Lo stile di Kunstler (è anche un romanziere) spazia dall'energetico al pugilistico assoluto ed i suoi libri su questioni di pianificazione urbana e di espansione della periferia costituiscono delle gustose letture. Una fila di facciate, in The Geography of Nowhere, ha “l'aspetto del cretinismo con mandibola cascante”. In The City in Mind scrive che St Louis è “la tomba di una mummia virtuale”, Baltimora “una carcassa coperta di mosche”, Atlanta “un grande parcheggio sotto una cappa tossica”, Manhattan un “agglomerato fisicamente sordido di tipologie mediocri ripetute all'infinito e d enormi acrobazie ingegneristiche”, Buffalo “sembra che abbia subito un prolungato bombardamento aereo”, e Appleton, nel Wisconsin, ha una “fascia asteroidale di striscie autostradali e spazzatura architettonica cinque miglia fuori della città”.
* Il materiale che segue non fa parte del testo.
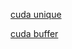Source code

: [cuda unique](https://github.com/Kitware/kwiver/blob/8a14f312eae429a9b72581ec0f892672eebaf33d/arrows/cuda/cuda_memory.h#L21)

[cuda buffer](https://github.com/NVIDIAGameWorks/Falcor/blob/master/Source/Falcor/Utils/CudaUtils.h#L72)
Ho contattato Kunstler via e-mail subito dopo il suo ritorno dall'Europa e gli ho chiesto se questa volta ha visitato qualche città europea tetra. “Beh, sono stato in due di quelle veramente buone,” mi ha risposto. “Immagino che in Europa ci siano molti spazi industriali abbandonati niente affatto attraenti. Ma per la maggior parte i loro centri urbani sono molto più piacevoli delle città e metropoli d'America”. Una delle ragioni per cui le città americane sono meno piacevoli è l'edificazione a bassa densità, le cui carenze civiche Kunstler spiega così: “la mancanza di spazio pubblico decente, l'estrema separazione degli usi, gli svantaggi per bambini e anziani che non guidano. Ci sono miriadi di città nel mondo con quartieri composti da case monofamiliari su spazi ridotti, le case possono a volte essere sontuose. Inoltre non è difficile combinare tipologie, mescolare case monofamiliari con case a più appartamenti su piccoli lotti di terreno. Le differenze spesso sono culturali. A Parigi, per esempio, gli appartamenti sono la norma; il moderno condominio ha il suo precursore, fino ad un certo punto, a Parigi. Londra invece è stata per molto tempo riluttante ai condomini. Lì il risultato è stato una serie di quartieri composti interamente di case a schiera mononucleari, una visione piuttosto monotona e grigia. La disposizione abitativa meno naturale e normativa è l'espansione selvaggia, nata negli Stati Uniti, che cominciarono il ventesimo secolo con delle grasse riserve di petrolio in casa. Oggi dipendiamo disperatamente per più di metà del petrolio che utilizziamo da nazioni che ci odiano. L'epoca dell'espansione a macchia d'olio come alternativa credibile è agli sgoccioli”.